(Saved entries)

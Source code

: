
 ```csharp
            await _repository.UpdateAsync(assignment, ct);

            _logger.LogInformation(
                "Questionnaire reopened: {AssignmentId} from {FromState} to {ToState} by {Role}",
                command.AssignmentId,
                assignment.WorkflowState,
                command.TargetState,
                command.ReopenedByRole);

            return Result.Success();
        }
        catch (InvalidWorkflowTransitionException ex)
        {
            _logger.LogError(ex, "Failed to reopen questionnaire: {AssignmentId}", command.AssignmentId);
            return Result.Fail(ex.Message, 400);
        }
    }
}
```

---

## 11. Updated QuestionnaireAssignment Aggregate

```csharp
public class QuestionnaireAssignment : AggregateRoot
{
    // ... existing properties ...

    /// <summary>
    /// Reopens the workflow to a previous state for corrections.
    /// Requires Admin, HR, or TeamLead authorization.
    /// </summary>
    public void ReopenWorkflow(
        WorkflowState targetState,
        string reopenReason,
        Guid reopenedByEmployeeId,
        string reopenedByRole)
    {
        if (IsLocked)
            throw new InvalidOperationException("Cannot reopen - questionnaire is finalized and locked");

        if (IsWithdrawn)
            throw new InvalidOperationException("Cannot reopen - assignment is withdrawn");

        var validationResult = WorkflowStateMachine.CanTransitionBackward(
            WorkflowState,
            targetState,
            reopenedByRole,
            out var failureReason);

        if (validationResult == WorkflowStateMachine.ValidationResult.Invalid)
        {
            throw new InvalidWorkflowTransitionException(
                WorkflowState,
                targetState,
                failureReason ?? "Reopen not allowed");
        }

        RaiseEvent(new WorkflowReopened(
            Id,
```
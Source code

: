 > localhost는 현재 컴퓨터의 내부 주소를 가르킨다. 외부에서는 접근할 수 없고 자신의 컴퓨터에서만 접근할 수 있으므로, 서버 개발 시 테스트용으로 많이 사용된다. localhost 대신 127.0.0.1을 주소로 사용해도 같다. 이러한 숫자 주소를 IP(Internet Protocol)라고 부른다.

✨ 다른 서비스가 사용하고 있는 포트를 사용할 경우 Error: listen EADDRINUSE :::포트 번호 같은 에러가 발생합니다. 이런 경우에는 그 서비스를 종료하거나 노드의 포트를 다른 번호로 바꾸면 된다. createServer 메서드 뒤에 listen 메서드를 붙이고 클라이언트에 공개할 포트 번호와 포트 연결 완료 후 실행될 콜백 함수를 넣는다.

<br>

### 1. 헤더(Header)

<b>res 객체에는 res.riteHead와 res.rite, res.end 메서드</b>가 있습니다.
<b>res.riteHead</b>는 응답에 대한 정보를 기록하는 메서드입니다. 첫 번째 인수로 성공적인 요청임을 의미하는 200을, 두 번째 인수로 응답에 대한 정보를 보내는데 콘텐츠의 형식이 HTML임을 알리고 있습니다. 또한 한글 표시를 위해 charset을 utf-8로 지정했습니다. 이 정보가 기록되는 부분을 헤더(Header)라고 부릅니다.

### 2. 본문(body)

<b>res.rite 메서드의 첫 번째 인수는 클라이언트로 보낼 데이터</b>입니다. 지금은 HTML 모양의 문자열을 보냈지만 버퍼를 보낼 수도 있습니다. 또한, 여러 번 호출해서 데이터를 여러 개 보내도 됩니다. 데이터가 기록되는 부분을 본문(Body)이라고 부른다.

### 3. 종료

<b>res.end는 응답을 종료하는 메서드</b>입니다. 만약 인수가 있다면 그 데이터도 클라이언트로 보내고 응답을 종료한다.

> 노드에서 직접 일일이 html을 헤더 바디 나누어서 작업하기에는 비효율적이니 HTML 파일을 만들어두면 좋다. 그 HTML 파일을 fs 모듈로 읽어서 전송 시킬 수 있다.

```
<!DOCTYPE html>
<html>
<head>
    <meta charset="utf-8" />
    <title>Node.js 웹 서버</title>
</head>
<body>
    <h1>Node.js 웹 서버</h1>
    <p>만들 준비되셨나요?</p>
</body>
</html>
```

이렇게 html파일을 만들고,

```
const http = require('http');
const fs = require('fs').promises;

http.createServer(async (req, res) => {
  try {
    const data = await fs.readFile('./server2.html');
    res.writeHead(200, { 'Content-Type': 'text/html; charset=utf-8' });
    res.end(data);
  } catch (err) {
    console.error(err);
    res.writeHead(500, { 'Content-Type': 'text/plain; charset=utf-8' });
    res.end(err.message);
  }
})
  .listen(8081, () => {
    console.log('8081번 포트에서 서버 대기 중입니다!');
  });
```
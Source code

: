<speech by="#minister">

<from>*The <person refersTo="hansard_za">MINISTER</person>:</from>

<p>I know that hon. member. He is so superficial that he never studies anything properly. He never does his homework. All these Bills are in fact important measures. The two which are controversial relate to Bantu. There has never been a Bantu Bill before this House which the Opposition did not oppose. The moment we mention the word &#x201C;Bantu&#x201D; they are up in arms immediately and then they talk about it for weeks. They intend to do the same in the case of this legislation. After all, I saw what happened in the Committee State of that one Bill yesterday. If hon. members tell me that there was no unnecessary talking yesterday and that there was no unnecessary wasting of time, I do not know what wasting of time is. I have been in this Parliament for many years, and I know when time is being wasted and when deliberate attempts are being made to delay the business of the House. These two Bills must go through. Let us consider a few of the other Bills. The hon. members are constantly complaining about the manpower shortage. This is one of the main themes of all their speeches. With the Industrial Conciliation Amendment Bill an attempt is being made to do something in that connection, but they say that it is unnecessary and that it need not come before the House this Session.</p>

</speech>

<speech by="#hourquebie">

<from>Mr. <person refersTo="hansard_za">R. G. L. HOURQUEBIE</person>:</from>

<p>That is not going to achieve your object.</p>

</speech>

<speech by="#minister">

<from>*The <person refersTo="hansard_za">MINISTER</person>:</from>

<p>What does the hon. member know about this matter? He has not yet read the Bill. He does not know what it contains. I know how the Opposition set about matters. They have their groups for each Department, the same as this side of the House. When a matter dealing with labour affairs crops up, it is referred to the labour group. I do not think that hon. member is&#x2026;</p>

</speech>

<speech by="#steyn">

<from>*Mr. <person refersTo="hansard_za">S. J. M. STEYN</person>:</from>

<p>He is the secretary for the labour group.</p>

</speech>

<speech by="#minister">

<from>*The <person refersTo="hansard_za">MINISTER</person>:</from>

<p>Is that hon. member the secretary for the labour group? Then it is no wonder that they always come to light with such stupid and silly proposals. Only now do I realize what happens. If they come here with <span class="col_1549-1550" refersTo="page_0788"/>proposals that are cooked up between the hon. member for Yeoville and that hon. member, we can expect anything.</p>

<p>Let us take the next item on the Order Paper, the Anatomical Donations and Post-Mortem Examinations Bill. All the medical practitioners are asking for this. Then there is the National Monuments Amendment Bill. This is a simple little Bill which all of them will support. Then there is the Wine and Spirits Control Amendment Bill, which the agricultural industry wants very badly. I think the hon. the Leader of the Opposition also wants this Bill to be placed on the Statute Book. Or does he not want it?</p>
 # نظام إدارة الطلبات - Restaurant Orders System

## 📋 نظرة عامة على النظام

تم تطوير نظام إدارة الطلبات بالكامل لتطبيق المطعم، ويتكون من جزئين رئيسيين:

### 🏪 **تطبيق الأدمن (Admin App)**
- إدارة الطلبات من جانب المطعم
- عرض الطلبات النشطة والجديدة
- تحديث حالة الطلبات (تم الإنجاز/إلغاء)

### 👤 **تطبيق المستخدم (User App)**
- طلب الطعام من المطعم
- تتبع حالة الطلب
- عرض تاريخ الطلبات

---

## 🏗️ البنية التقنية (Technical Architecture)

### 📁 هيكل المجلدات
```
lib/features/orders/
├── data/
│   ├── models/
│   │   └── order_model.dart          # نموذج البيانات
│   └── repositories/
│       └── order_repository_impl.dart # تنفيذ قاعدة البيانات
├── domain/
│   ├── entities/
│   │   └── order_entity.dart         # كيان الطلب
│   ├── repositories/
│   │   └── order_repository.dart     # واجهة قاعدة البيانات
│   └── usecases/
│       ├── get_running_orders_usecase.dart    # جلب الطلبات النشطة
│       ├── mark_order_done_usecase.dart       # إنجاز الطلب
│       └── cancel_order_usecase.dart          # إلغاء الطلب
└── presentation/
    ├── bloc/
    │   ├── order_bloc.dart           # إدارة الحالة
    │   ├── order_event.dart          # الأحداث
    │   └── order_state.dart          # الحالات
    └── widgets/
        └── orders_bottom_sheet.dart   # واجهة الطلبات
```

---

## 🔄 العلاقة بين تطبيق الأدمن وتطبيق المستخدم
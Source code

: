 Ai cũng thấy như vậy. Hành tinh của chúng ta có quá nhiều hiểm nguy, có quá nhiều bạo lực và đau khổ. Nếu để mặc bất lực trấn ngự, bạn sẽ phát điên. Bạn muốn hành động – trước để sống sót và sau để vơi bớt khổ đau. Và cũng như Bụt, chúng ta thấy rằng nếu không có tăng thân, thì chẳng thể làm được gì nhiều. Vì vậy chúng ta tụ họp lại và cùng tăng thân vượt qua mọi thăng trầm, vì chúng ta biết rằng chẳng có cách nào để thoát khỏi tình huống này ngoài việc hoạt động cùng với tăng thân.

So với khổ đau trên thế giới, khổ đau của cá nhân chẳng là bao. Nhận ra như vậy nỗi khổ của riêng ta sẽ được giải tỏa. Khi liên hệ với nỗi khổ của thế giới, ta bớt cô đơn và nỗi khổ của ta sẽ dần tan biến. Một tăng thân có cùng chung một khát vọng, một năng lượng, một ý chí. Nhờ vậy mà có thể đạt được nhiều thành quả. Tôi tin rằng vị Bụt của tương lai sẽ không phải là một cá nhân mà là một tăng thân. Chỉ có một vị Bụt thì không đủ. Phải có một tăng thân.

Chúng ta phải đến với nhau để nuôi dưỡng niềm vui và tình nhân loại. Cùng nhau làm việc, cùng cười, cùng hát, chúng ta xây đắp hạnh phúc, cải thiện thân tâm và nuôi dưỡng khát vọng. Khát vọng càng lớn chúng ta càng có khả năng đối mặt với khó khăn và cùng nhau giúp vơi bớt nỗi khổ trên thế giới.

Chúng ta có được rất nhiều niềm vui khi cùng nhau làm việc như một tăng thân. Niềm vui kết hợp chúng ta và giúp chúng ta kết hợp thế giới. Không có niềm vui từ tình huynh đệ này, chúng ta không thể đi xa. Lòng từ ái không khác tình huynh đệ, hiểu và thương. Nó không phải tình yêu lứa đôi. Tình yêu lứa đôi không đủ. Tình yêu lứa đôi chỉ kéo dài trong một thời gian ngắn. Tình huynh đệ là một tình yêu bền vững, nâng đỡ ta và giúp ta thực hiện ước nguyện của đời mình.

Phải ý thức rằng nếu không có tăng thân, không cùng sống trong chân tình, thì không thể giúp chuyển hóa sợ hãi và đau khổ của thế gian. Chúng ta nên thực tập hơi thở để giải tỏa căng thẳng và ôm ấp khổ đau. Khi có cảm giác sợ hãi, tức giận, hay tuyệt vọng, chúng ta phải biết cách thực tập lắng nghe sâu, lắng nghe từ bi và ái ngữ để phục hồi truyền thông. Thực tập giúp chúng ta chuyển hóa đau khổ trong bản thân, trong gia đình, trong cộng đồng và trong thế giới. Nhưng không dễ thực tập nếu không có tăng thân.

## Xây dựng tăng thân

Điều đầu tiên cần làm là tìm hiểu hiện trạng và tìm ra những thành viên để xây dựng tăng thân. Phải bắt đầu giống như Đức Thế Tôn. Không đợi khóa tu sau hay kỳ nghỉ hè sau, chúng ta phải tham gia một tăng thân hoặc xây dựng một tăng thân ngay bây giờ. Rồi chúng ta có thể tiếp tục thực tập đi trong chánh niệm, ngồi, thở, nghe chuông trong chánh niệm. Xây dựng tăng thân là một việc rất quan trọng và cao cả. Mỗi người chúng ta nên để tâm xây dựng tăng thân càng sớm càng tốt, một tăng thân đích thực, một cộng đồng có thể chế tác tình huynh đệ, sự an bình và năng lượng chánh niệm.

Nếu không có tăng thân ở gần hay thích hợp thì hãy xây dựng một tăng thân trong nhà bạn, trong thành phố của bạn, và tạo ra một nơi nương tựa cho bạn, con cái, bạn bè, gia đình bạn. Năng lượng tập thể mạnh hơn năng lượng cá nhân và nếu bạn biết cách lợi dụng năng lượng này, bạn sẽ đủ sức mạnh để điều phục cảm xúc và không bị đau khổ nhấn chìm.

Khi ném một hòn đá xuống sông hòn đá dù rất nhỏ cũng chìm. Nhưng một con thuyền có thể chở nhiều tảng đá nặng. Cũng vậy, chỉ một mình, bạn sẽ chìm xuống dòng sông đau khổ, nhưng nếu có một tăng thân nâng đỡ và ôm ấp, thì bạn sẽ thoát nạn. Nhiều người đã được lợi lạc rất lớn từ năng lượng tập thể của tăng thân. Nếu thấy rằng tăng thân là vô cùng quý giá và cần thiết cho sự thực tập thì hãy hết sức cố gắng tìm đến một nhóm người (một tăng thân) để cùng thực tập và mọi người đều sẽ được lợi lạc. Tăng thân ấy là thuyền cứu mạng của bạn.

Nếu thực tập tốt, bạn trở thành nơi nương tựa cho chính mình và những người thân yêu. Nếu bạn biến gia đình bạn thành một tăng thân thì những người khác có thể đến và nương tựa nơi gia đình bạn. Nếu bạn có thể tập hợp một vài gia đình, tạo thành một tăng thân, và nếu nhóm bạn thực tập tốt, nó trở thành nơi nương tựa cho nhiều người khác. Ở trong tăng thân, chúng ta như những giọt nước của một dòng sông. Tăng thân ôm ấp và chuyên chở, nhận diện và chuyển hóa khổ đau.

• What needs to be done: Give the number of lines above that include "throw". Write nothing else.

• Expected answer: 3